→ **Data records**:

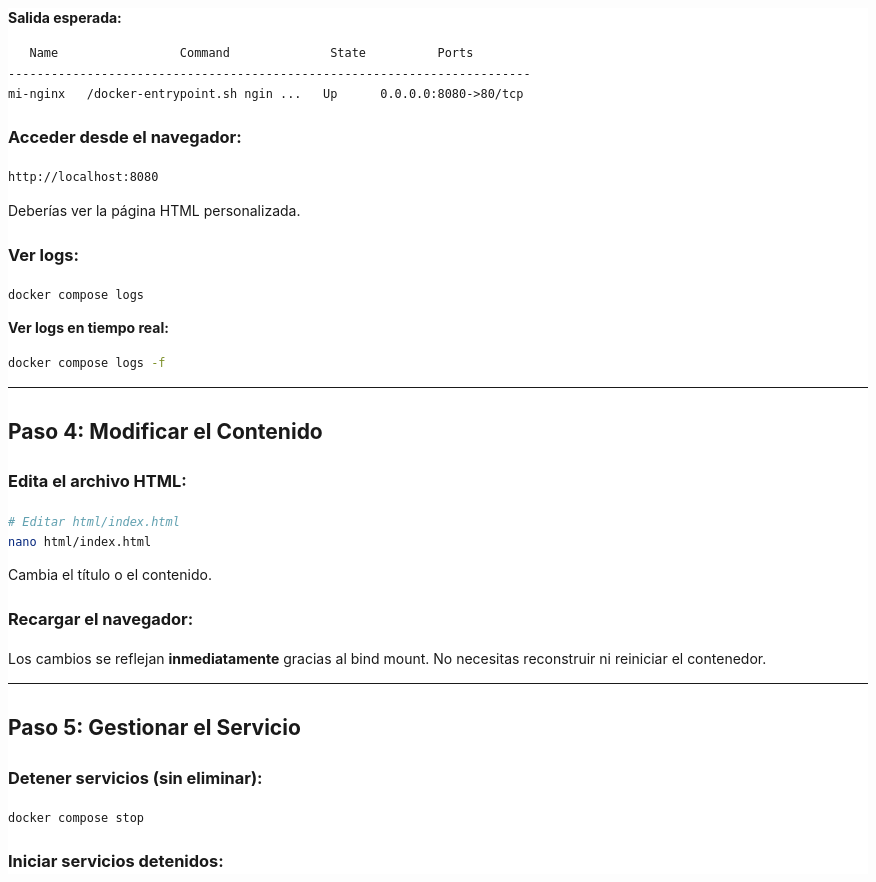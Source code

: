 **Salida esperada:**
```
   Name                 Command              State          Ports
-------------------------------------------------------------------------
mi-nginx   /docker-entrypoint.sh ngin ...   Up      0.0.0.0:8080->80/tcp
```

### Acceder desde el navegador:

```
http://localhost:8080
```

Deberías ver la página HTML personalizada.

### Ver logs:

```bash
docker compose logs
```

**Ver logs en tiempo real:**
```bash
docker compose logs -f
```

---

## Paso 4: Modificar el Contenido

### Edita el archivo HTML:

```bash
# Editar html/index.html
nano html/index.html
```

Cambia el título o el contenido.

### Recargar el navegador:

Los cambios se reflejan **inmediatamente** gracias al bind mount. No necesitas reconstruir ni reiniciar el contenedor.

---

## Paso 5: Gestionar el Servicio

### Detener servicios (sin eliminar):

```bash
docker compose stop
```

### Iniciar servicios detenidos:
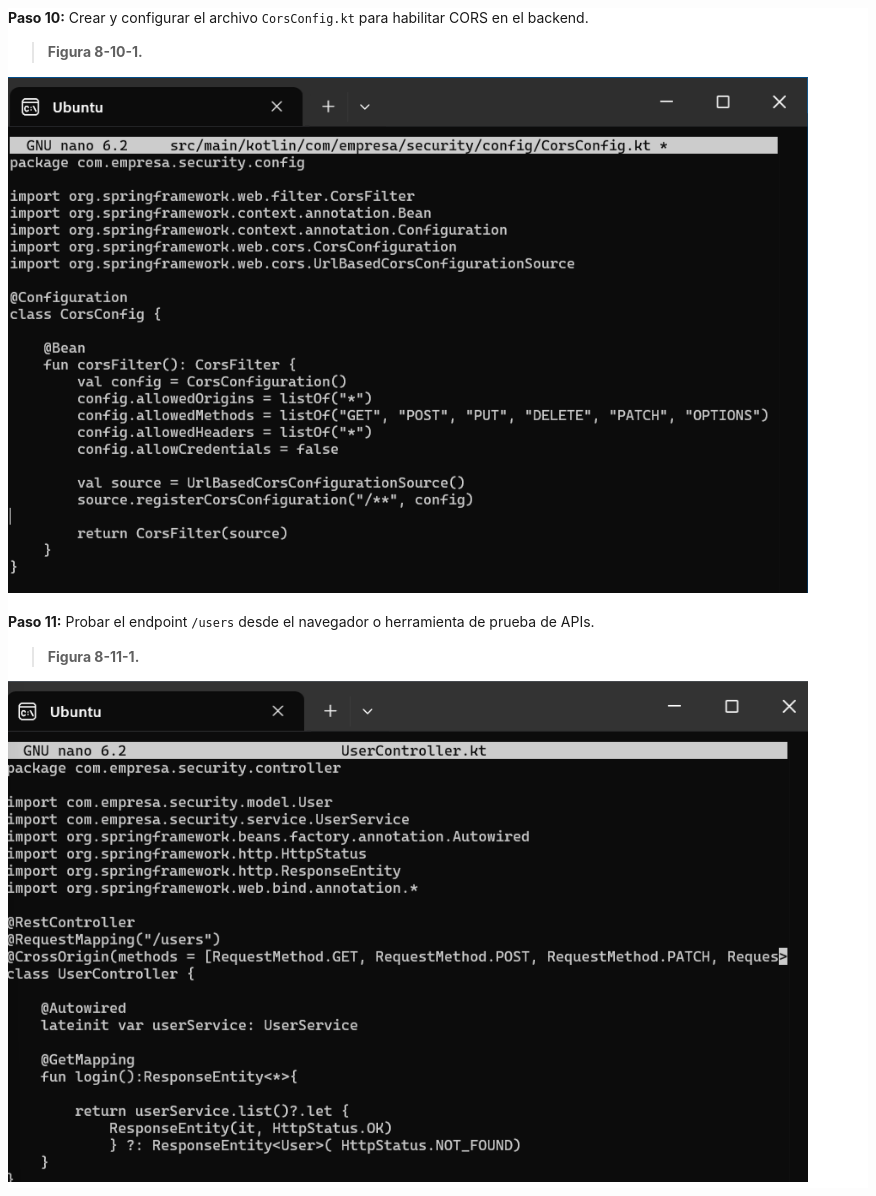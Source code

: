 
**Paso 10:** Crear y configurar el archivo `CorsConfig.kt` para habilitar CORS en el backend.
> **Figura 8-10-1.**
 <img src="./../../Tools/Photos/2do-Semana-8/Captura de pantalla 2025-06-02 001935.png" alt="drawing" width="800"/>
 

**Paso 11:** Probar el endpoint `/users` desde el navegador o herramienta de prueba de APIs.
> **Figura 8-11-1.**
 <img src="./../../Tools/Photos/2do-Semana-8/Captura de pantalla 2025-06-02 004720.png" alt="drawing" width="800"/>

→ **What to produce**:
Every line in the records that holds the word "Tools" should be copied into the answer.

→ **Expected answer**:
 <img src="./../../Tools/Photos/2do-Semana-8/Captura de pantalla 2025-06-02 001935.png" alt="drawing" width="800"/>
 <img src="./../../Tools/Photos/2do-Semana-8/Captura de pantalla 2025-06-02 004720.png" alt="drawing" width="800"/>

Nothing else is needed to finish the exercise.